The new X-ray origin is the second-closest ULXP to date, following a 2018 discovery in the Milky Way galaxy, and is only the eighth such object ever found.
Image credit: NASA/JPL-Caltech
"The conventional theory is that in order to shine so brightly, ULXPs must be glowing accretion discs around black holes," said lead author Deo Chandra. "However, recent discoveries of pulsations in these objects suggest that they may in fact have neutron stars at their heart."
A neutron star is the remains of a dead star containing as much as matter as the Sun but is compressed into a small radius of as little as 10 km (6 miles).
The neutron star in this object is believed to be spinning as fast as 100 times per second and spews pulses of energetic X-rays from its magnetic poles, resulting in the new X-ray pulsar classification.
The researchers also found that the pulsar may even be speeding up, emitting bright X-ray 'fireworks.' This is thought to occur when the neutron star catches material from a companion star, injecting energy into the system and accelerating the rotation.
"This is only the eighth ULXP detected so far, and the first one near the Magellanic Clouds," Chandra stated.
"It raises the interesting possibility that a significant fraction of ultra-luminous X-ray sources may really be neutron stars accreting at super Eddington rates, rather than black holes as previously thought."

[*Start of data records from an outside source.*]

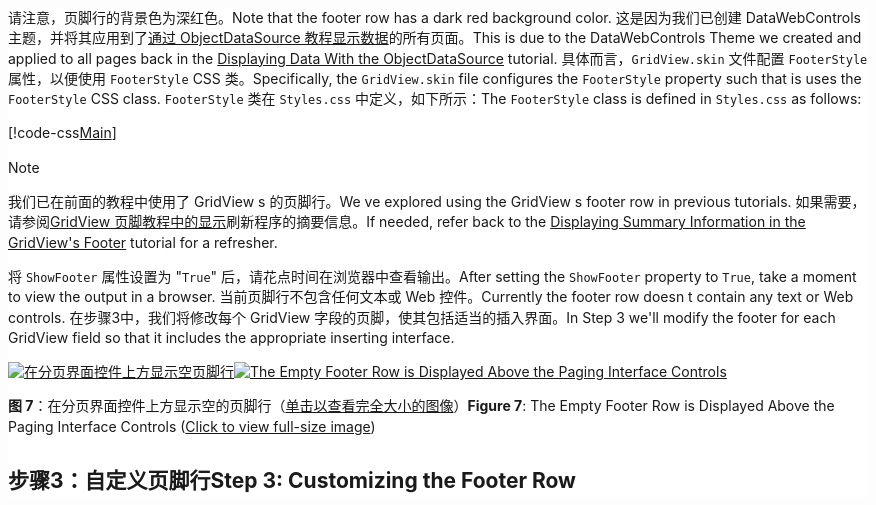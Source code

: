<span data-ttu-id="9d22a-148">请注意，页脚行的背景色为深红色。</span><span class="sxs-lookup"><span data-stu-id="9d22a-148">Note that the footer row has a dark red background color.</span></span> <span data-ttu-id="9d22a-149">这是因为我们已创建 DataWebControls 主题，并将其应用到了[通过 ObjectDataSource 教程显示数据](../basic-reporting/displaying-data-with-the-objectdatasource-vb.md)的所有页面。</span><span class="sxs-lookup"><span data-stu-id="9d22a-149">This is due to the DataWebControls Theme we created and applied to all pages back in the [Displaying Data With the ObjectDataSource](../basic-reporting/displaying-data-with-the-objectdatasource-vb.md) tutorial.</span></span> <span data-ttu-id="9d22a-150">具体而言，`GridView.skin` 文件配置 `FooterStyle` 属性，以便使用 `FooterStyle` CSS 类。</span><span class="sxs-lookup"><span data-stu-id="9d22a-150">Specifically, the `GridView.skin` file configures the `FooterStyle` property such that is uses the `FooterStyle` CSS class.</span></span> <span data-ttu-id="9d22a-151">`FooterStyle` 类在 `Styles.css` 中定义，如下所示：</span><span class="sxs-lookup"><span data-stu-id="9d22a-151">The `FooterStyle` class is defined in `Styles.css` as follows:</span></span>

[!code-css[Main](inserting-a-new-record-from-the-gridview-s-footer-vb/samples/sample2.css)]

> [!NOTE]
> <span data-ttu-id="9d22a-152">我们已在前面的教程中使用了 GridView s 的页脚行。</span><span class="sxs-lookup"><span data-stu-id="9d22a-152">We ve explored using the GridView s footer row in previous tutorials.</span></span> <span data-ttu-id="9d22a-153">如果需要，请参阅[GridView 页脚教程中的显示](../custom-formatting/displaying-summary-information-in-the-gridview-s-footer-vb.md)刷新程序的摘要信息。</span><span class="sxs-lookup"><span data-stu-id="9d22a-153">If needed, refer back to the [Displaying Summary Information in the GridView's Footer](../custom-formatting/displaying-summary-information-in-the-gridview-s-footer-vb.md) tutorial for a refresher.</span></span>

<span data-ttu-id="9d22a-154">将 `ShowFooter` 属性设置为 "`True`" 后，请花点时间在浏览器中查看输出。</span><span class="sxs-lookup"><span data-stu-id="9d22a-154">After setting the `ShowFooter` property to `True`, take a moment to view the output in a browser.</span></span> <span data-ttu-id="9d22a-155">当前页脚行不包含任何文本或 Web 控件。</span><span class="sxs-lookup"><span data-stu-id="9d22a-155">Currently the footer row doesn t contain any text or Web controls.</span></span> <span data-ttu-id="9d22a-156">在步骤3中，我们将修改每个 GridView 字段的页脚，使其包括适当的插入界面。</span><span class="sxs-lookup"><span data-stu-id="9d22a-156">In Step 3 we'll modify the footer for each GridView field so that it includes the appropriate inserting interface.</span></span>

<span data-ttu-id="9d22a-157">[![在分页界面控件上方显示空页脚行](inserting-a-new-record-from-the-gridview-s-footer-vb/_static/image7.gif)](inserting-a-new-record-from-the-gridview-s-footer-vb/_static/image13.png)</span><span class="sxs-lookup"><span data-stu-id="9d22a-157">[![The Empty Footer Row is Displayed Above the Paging Interface Controls](inserting-a-new-record-from-the-gridview-s-footer-vb/_static/image7.gif)](inserting-a-new-record-from-the-gridview-s-footer-vb/_static/image13.png)</span></span>

<span data-ttu-id="9d22a-158">**图 7**：在分页界面控件上方显示空的页脚行（[单击以查看完全大小的图像](inserting-a-new-record-from-the-gridview-s-footer-vb/_static/image14.png)）</span><span class="sxs-lookup"><span data-stu-id="9d22a-158">**Figure 7**: The Empty Footer Row is Displayed Above the Paging Interface Controls ([Click to view full-size image](inserting-a-new-record-from-the-gridview-s-footer-vb/_static/image14.png))</span></span>

## <a name="step-3-customizing-the-footer-row"></a><span data-ttu-id="9d22a-159">步骤3：自定义页脚行</span><span class="sxs-lookup"><span data-stu-id="9d22a-159">Step 3: Customizing the Footer Row</span></span>

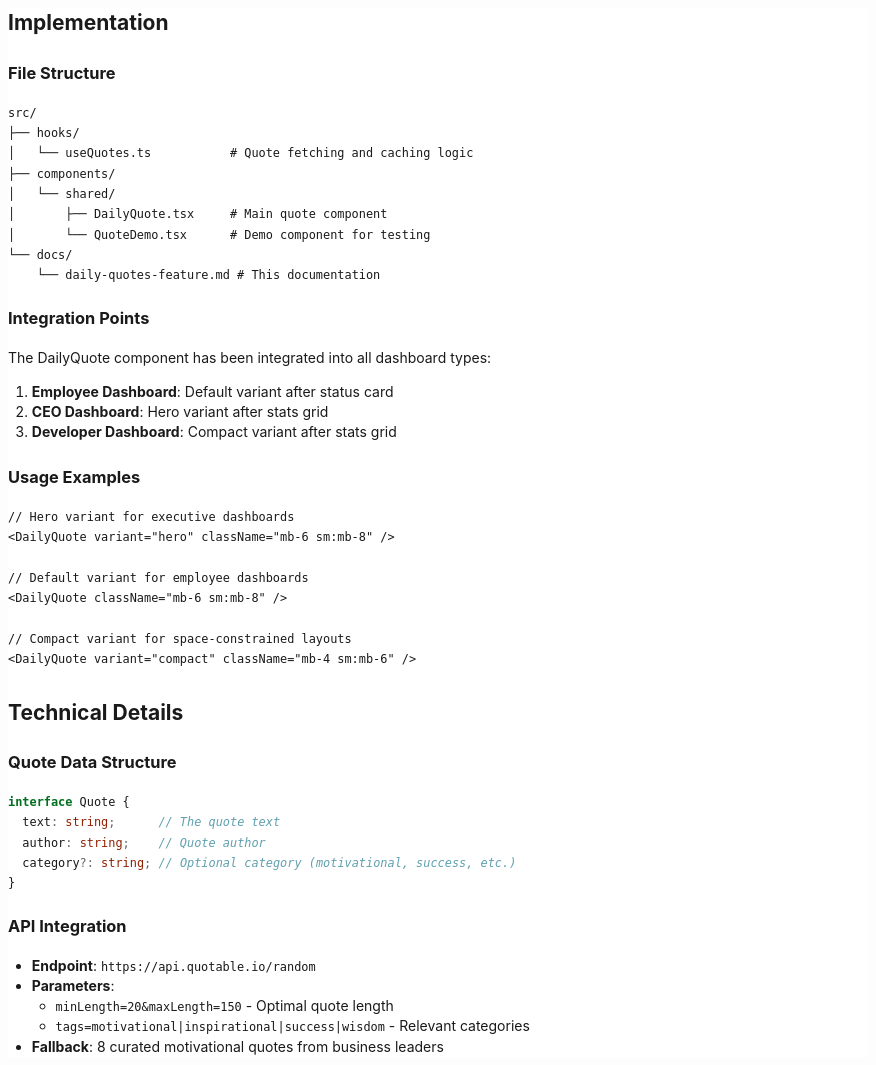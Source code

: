 ## Implementation

### File Structure
```
src/
├── hooks/
│   └── useQuotes.ts           # Quote fetching and caching logic
├── components/
│   └── shared/
│       ├── DailyQuote.tsx     # Main quote component
│       └── QuoteDemo.tsx      # Demo component for testing
└── docs/
    └── daily-quotes-feature.md # This documentation
```

### Integration Points

The DailyQuote component has been integrated into all dashboard types:

1. **Employee Dashboard**: Default variant after status card
2. **CEO Dashboard**: Hero variant after stats grid
3. **Developer Dashboard**: Compact variant after stats grid

### Usage Examples

```tsx
// Hero variant for executive dashboards
<DailyQuote variant="hero" className="mb-6 sm:mb-8" />

// Default variant for employee dashboards
<DailyQuote className="mb-6 sm:mb-8" />

// Compact variant for space-constrained layouts
<DailyQuote variant="compact" className="mb-4 sm:mb-6" />
```

## Technical Details

### Quote Data Structure
```typescript
interface Quote {
  text: string;      // The quote text
  author: string;    // Quote author
  category?: string; // Optional category (motivational, success, etc.)
}
```

### API Integration
- **Endpoint**: `https://api.quotable.io/random`
- **Parameters**: 
  - `minLength=20&maxLength=150` - Optimal quote length
  - `tags=motivational|inspirational|success|wisdom` - Relevant categories
- **Fallback**: 8 curated motivational quotes from business leaders
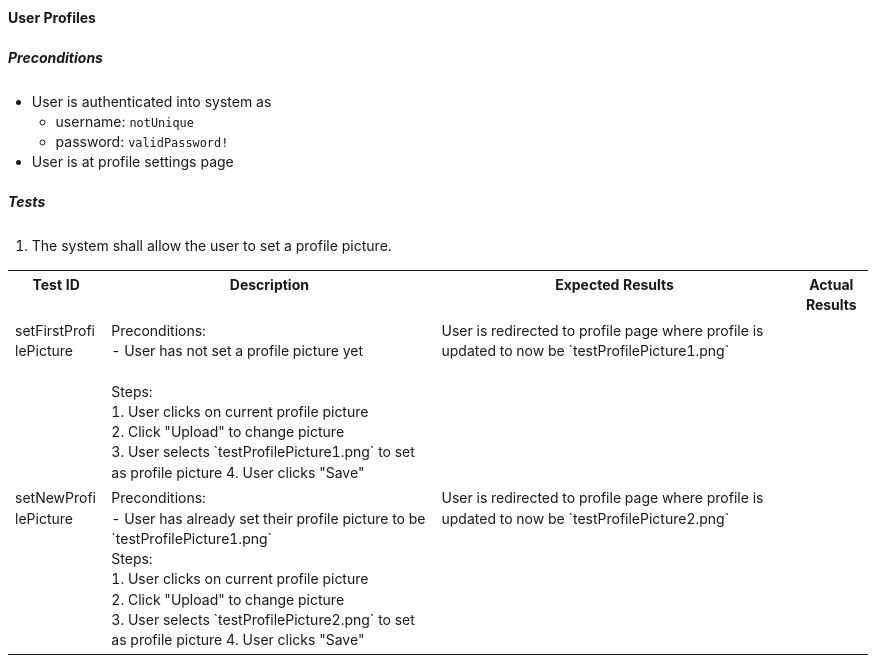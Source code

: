 #### User Profiles ####

##### Preconditions #####
- User is authenticated into system as
  - username: `notUnique`
  - password: `validPassword!`
- User is at profile settings page

##### Tests #####

1. The system shall allow the user to set a profile picture.
<table>
  <tr>
    <th>Test ID</th>
    <th>Description</th>
    <th>Expected Results</th>
    <th>Actual Results</th>
  </tr>

  <tr>
    <td>setFirstProfilePicture</td>
    <td>
      Preconditions:<br />
      - User has not set a profile picture yet<br /><br />
      Steps: <br />
      1. User clicks on current profile picture<br />
      2. Click "Upload" to change picture<br />
      3. User selects `testProfilePicture1.png` to set as profile picture
      4. User clicks "Save"
    </td>
    <td>
      User is redirected to profile page where profile is updated to now be
      `testProfilePicture1.png`
    </td>
    <td></td>
  </tr>

  <tr>
    <td>setNewProfilePicture</td>
    <td>
      Preconditions:<br />
      - User has already set their profile picture to be `testProfilePicture1.png`<br />
      Steps: <br />
      1. User clicks on current profile picture<br />
      2. Click "Upload" to change picture<br />
      3. User selects `testProfilePicture2.png` to set as profile picture
      4. User clicks "Save"
    </td>
    <td>
      User is redirected to profile page where profile is updated to now be
      `testProfilePicture2.png`
    </td>
    <td></td>
  </tr>
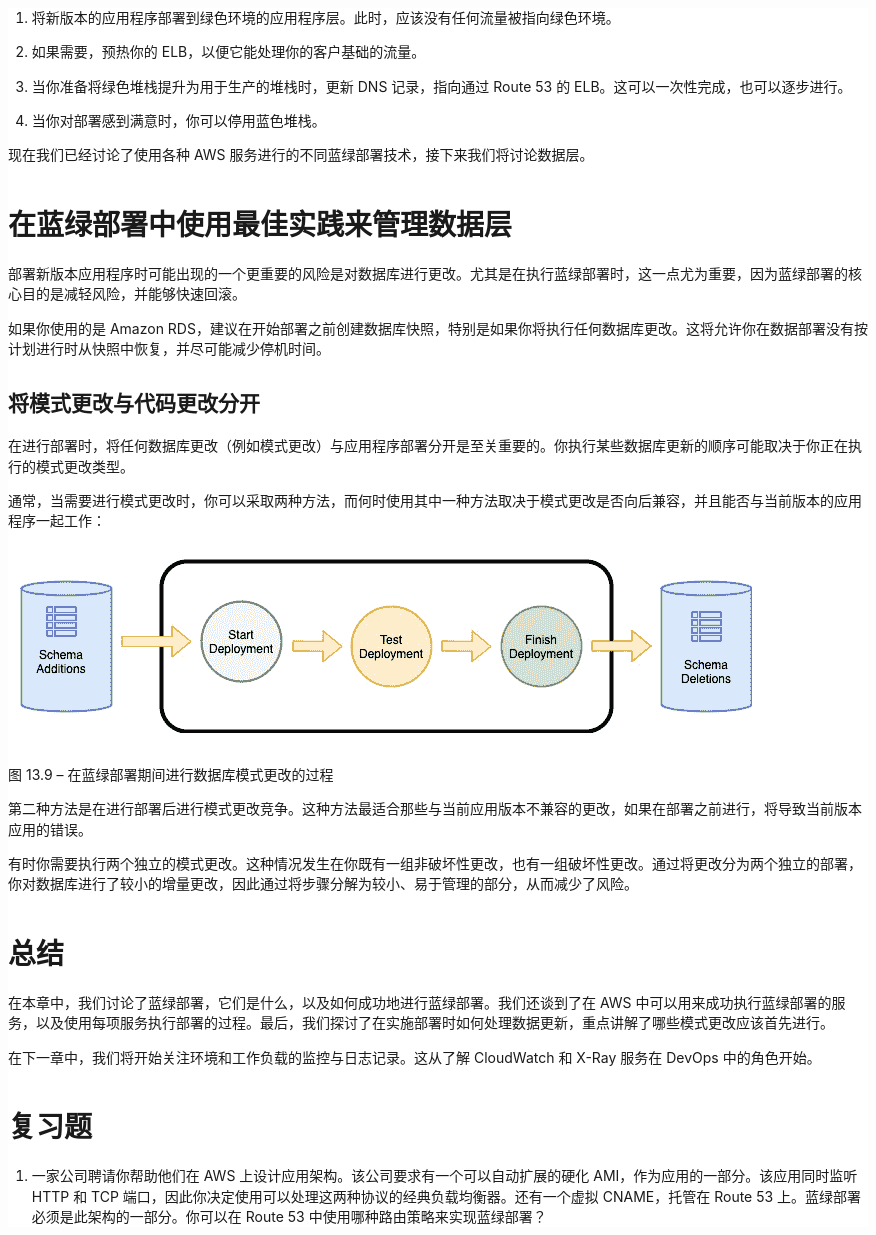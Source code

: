 1.  将新版本的应用程序部署到绿色环境的应用程序层。此时，应该没有任何流量被指向绿色环境。

1.  如果需要，预热你的 ELB，以便它能处理你的客户基础的流量。

1.  当你准备将绿色堆栈提升为用于生产的堆栈时，更新 DNS 记录，指向通过 Route 53 的 ELB。这可以一次性完成，也可以逐步进行。

1.  当你对部署感到满意时，你可以停用蓝色堆栈。

现在我们已经讨论了使用各种 AWS 服务进行的不同蓝绿部署技术，接下来我们将讨论数据层。

# 在蓝绿部署中使用最佳实践来管理数据层

部署新版本应用程序时可能出现的一个更重要的风险是对数据库进行更改。尤其是在执行蓝绿部署时，这一点尤为重要，因为蓝绿部署的核心目的是减轻风险，并能够快速回滚。

如果你使用的是 Amazon RDS，建议在开始部署之前创建数据库快照，特别是如果你将执行任何数据库更改。这将允许你在数据部署没有按计划进行时从快照中恢复，并尽可能减少停机时间。

## 将模式更改与代码更改分开

在进行部署时，将任何数据库更改（例如模式更改）与应用程序部署分开是至关重要的。你执行某些数据库更新的顺序可能取决于你正在执行的模式更改类型。

通常，当需要进行模式更改时，你可以采取两种方法，而何时使用其中一种方法取决于模式更改是否向后兼容，并且能否与当前版本的应用程序一起工作：

![图 13.9 – 在蓝绿部署期间进行数据库模式更改的过程](img/Figure_13.9_B17405.jpg)

图 13.9 – 在蓝绿部署期间进行数据库模式更改的过程

第二种方法是在进行部署后进行模式更改竞争。这种方法最适合那些与当前应用版本不兼容的更改，如果在部署之前进行，将导致当前版本应用的错误。

有时你需要执行两个独立的模式更改。这种情况发生在你既有一组非破坏性更改，也有一组破坏性更改。通过将更改分为两个独立的部署，你对数据库进行了较小的增量更改，因此通过将步骤分解为较小、易于管理的部分，从而减少了风险。

# 总结

在本章中，我们讨论了蓝绿部署，它们是什么，以及如何成功地进行蓝绿部署。我们还谈到了在 AWS 中可以用来成功执行蓝绿部署的服务，以及使用每项服务执行部署的过程。最后，我们探讨了在实施部署时如何处理数据更新，重点讲解了哪些模式更改应该首先进行。

在下一章中，我们将开始关注环境和工作负载的监控与日志记录。这从了解 CloudWatch 和 X-Ray 服务在 DevOps 中的角色开始。

# 复习题

1.  一家公司聘请你帮助他们在 AWS 上设计应用架构。该公司要求有一个可以自动扩展的硬化 AMI，作为应用的一部分。该应用同时监听 HTTP 和 TCP 端口，因此你决定使用可以处理这两种协议的经典负载均衡器。还有一个虚拟 CNAME，托管在 Route 53 上。蓝绿部署必须是此架构的一部分。你可以在 Route 53 中使用哪种路由策略来实现蓝绿部署？
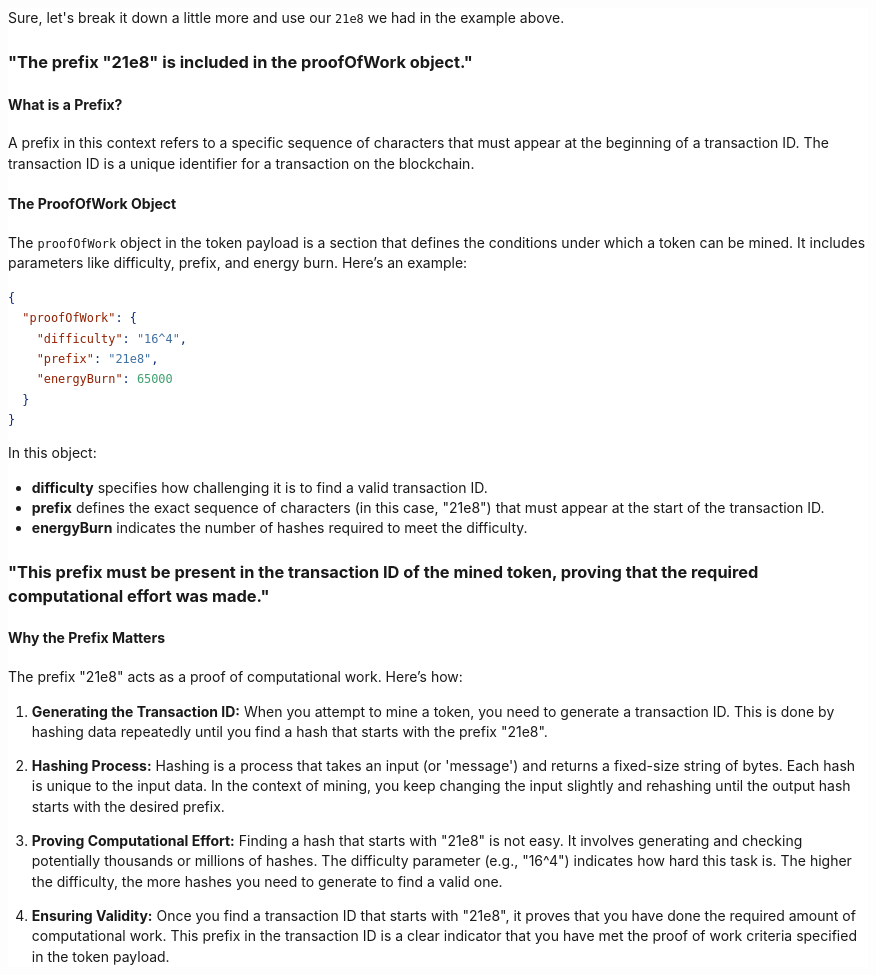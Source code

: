 Sure, let's break it down a little more and use our `21e8` we had in the example above.

### "The prefix "21e8" is included in the proofOfWork object."

#### What is a Prefix?
A prefix in this context refers to a specific sequence of characters that must appear at the beginning of a transaction ID. The transaction ID is a unique identifier for a transaction on the blockchain.

#### The ProofOfWork Object
The `proofOfWork` object in the token payload is a section that defines the conditions under which a token can be mined. It includes parameters like difficulty, prefix, and energy burn. Here’s an example:
```json
{
  "proofOfWork": {
    "difficulty": "16^4",
    "prefix": "21e8",
    "energyBurn": 65000
  }
}
```

In this object:
- **difficulty** specifies how challenging it is to find a valid transaction ID.
- **prefix** defines the exact sequence of characters (in this case, "21e8") that must appear at the start of the transaction ID.
- **energyBurn** indicates the number of hashes required to meet the difficulty.

### "This prefix must be present in the transaction ID of the mined token, proving that the required computational effort was made."

#### Why the Prefix Matters
The prefix "21e8" acts as a proof of computational work. Here’s how:

1. **Generating the Transaction ID:**
   When you attempt to mine a token, you need to generate a transaction ID. This is done by hashing data repeatedly until you find a hash that starts with the prefix "21e8".

2. **Hashing Process:**
   Hashing is a process that takes an input (or 'message') and returns a fixed-size string of bytes. Each hash is unique to the input data. In the context of mining, you keep changing the input slightly and rehashing until the output hash starts with the desired prefix.

3. **Proving Computational Effort:**
   Finding a hash that starts with "21e8" is not easy. It involves generating and checking potentially thousands or millions of hashes. The difficulty parameter (e.g., "16^4") indicates how hard this task is. The higher the difficulty, the more hashes you need to generate to find a valid one.

4. **Ensuring Validity:**
   Once you find a transaction ID that starts with "21e8", it proves that you have done the required amount of computational work. This prefix in the transaction ID is a clear indicator that you have met the proof of work criteria specified in the token payload.
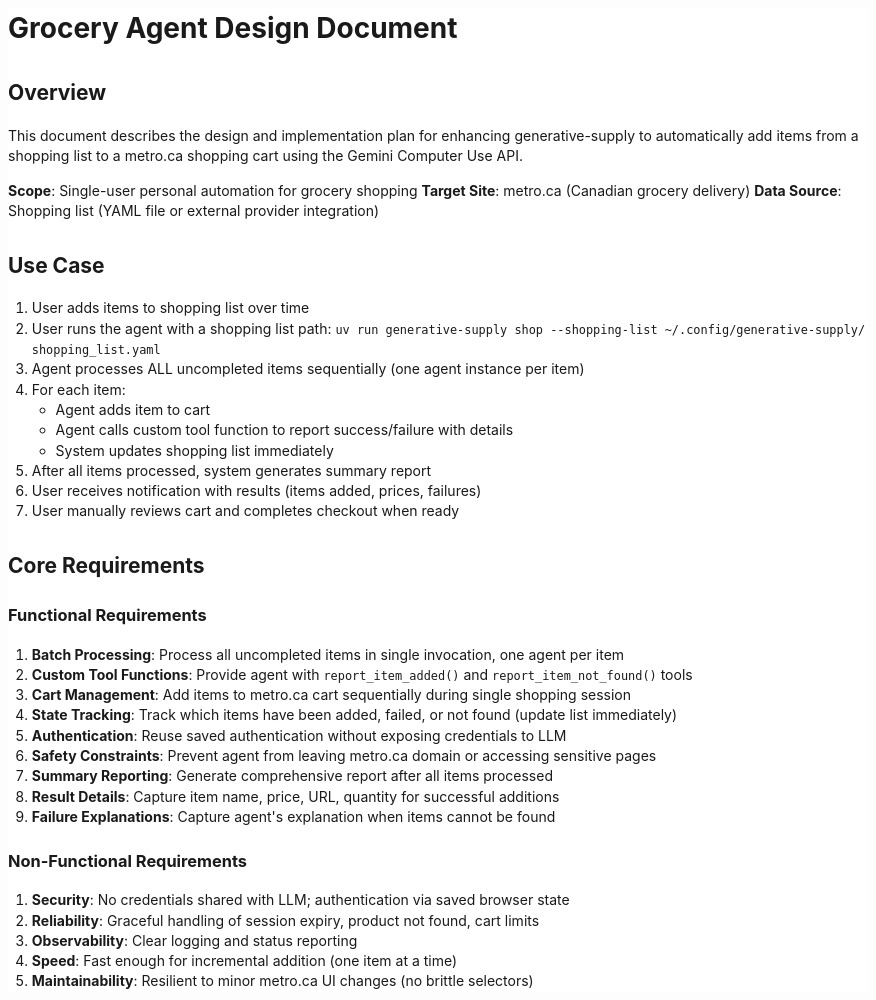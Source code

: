 # Grocery Agent Design Document

## Overview

This document describes the design and implementation plan for enhancing generative-supply to automatically add items from a shopping list to a metro.ca shopping cart using the Gemini Computer Use API.

**Scope**: Single-user personal automation for grocery shopping
**Target Site**: metro.ca (Canadian grocery delivery)
**Data Source**: Shopping list (YAML file or external provider integration)

## Use Case

1. User adds items to shopping list over time
2. User runs the agent with a shopping list path: `uv run generative-supply shop --shopping-list ~/.config/generative-supply/shopping_list.yaml`
3. Agent processes ALL uncompleted items sequentially (one agent instance per item)
4. For each item:
   - Agent adds item to cart
   - Agent calls custom tool function to report success/failure with details
   - System updates shopping list immediately
5. After all items processed, system generates summary report
6. User receives notification with results (items added, prices, failures)
7. User manually reviews cart and completes checkout when ready

## Core Requirements

### Functional Requirements

1. **Batch Processing**: Process all uncompleted items in single invocation, one agent per item
2. **Custom Tool Functions**: Provide agent with `report_item_added()` and `report_item_not_found()` tools
3. **Cart Management**: Add items to metro.ca cart sequentially during single shopping session
4. **State Tracking**: Track which items have been added, failed, or not found (update list immediately)
5. **Authentication**: Reuse saved authentication without exposing credentials to LLM
6. **Safety Constraints**: Prevent agent from leaving metro.ca domain or accessing sensitive pages
7. **Summary Reporting**: Generate comprehensive report after all items processed
8. **Result Details**: Capture item name, price, URL, quantity for successful additions
9. **Failure Explanations**: Capture agent's explanation when items cannot be found

### Non-Functional Requirements

1. **Security**: No credentials shared with LLM; authentication via saved browser state
2. **Reliability**: Graceful handling of session expiry, product not found, cart limits
3. **Observability**: Clear logging and status reporting
4. **Speed**: Fast enough for incremental addition (one item at a time)
5. **Maintainability**: Resilient to minor metro.ca UI changes (no brittle selectors)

"Study of recent outburst in the Be/X-ray binary RX J0209.6−7427 with AstroSat: a new ultraluminous X-ray pulsar in the Magellanic Bridge?" – Chandra, A. D. et al. – Monthly Notices of the Royal Astronomical Society – https://doi.org/10.1093/mnras/staa1041
We present the timing and spectral studies of RX J0209.6–7427 during its rare 2019 outburst using observations with the Soft X-ray Telescope (SXT) and Large Area X-ray Proportional Counter (LAXPC) instruments on the AstroSat satellite. Pulsations having a periodicity of 9.29 s were detected for the first time by the NICER mission in the 0.2–10 keV energy band and, as reported here, by AstroSat over a broad energy band covering 0.3–80 keV. The pulsar exhibits a rapid spin-up during the outburst. Energy resolved folded pulse profiles are generated in several energy bands in 3–80 keV. To the best of our knowledge this is the first report of the timing and spectral characteristics of this Be binary pulsar in hard X-rays. There is suggestion of evolution of the pulse profile with energy. The energy spectrum of the pulsar is determined and from the best-fitting spectral values, the X-ray luminosity of RX J0209.6−7427 is inferred to be 1.6 × 1039 erg s−1. Our timing and spectral studies suggest that this source has features of an ultraluminous X-ray pulsar in the Magellanic Bridge. Details of the results are presented and discussed in terms of the current ideas.